Los doctores dijeron que fue un derrame cerebral. Que por eso lo operaron de urgencia. Y no sé qué más. En cuanto Madre me lo contó, corrí a buscar en la computadora de qué se trataba. Una venita malformada explotó en su cabeza y adentro se llenó de rojo. El señor Maussan, que sospechaba hasta de las plantas, me pidió que siguiera investigando, debía haber otra explicación; estuve de acuerdo. Leí en blogs sobre algunos casos de gente que abandona a su familia. Casi todos eran muy distintos al nuestro, menos el del video. No sé cómo, luego de muchas vueltas y de dar clics aquí y allá, llegué a él. Unas personas contaban la historia de un campesino que desapareció de pronto; meses después volvió con las mismas características de Padre.
Saca las colchonetas, hijo, aquí vamos a dormir, dijo Madre cuando subió las escaleras y entró al cuarto. Traía la cara escurrida como una manzana seca.
Primero tengo que averiguar, le contesté.
Necesito que me ayudes, por favor. Haz lo que te digo.
Es importante.
Estoy cansada. Obedece, carajo.
Cuando me hablaba con ese tono, las órdenes me resultaban confusas. Debían pasar tres minutos con veinte segundos para darme cuenta de lo que realmente quería que hiciera. Pero esa vez no me tuvo mucha paciencia. Abrió el clóset y aventó las colchonetas al piso.

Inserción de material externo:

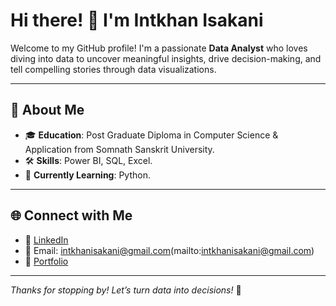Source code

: # Hi there! 👋 I'm Intkhan Isakani 

Welcome to my GitHub profile! I'm a passionate **Data Analyst** who loves diving into data to uncover meaningful insights, drive decision-making, and tell compelling stories through data visualizations. 

---

## 🌟 About Me

- 🎓 **Education**: Post Graduate Diploma in Computer Science & Application from Somnath Sanskrit University.
- 🛠️ **Skills**: Power BI, SQL, Excel.
- 🌱 **Currently Learning**: Python.


---

## 🌐 Connect with Me

- 💼 [LinkedIn](https://www.linkedin.com/in/intkhan-isakani-b2a01032a/)
- 📧 Email: intkhanisakani@gmail.com(mailto:intkhanisakani@gmail.com)
- 📝 [Portfolio](#)

---

_Thanks for stopping by! Let’s turn data into decisions!_ 🚀
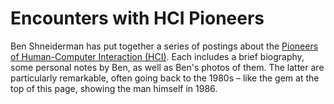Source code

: # Encounters with HCI Pioneers

Ben Shneiderman has put together a series of postings about the <a href="https://hcipioneers.wordpress.com/">Pioneers of Human-Computer Interaction (HCI)</a>. Each includes a brief biography, some personal notes by Ben, as well as Ben's photos of them. The latter are particularly remarkable, often going back to the 1980s – like the gem at the top of this page, showing the man himself in 1986.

El asunto empezó un día en que Padre no volvió del trabajo. Alguien llamó por teléfono. Nos dijo que él estaba en el hospital y fuimos. Los doctores no nos dejaron entrar a verlo. El señor Maussan me preguntó cuánto tardaría una nave en llegar a la nube de Oort; levanté los hombros. Madre comentó que lo mejor era quedarnos tranquilitos, sin hacer berrinches. Pero fue la primera en romper las reglas. Empezó a gritar para que nos dejaran ir con Padre. Vino un guardia. Entonces ella se sentó conmigo en la sala de espera. Aunque, media hora más tarde, volvió a gritarles que necesitaba entrar. Estuvimos ahí muchos días. Se hacía de noche. Salía el sol. Y así. Hasta que fueron a avisarnos que lo habían dado de alta.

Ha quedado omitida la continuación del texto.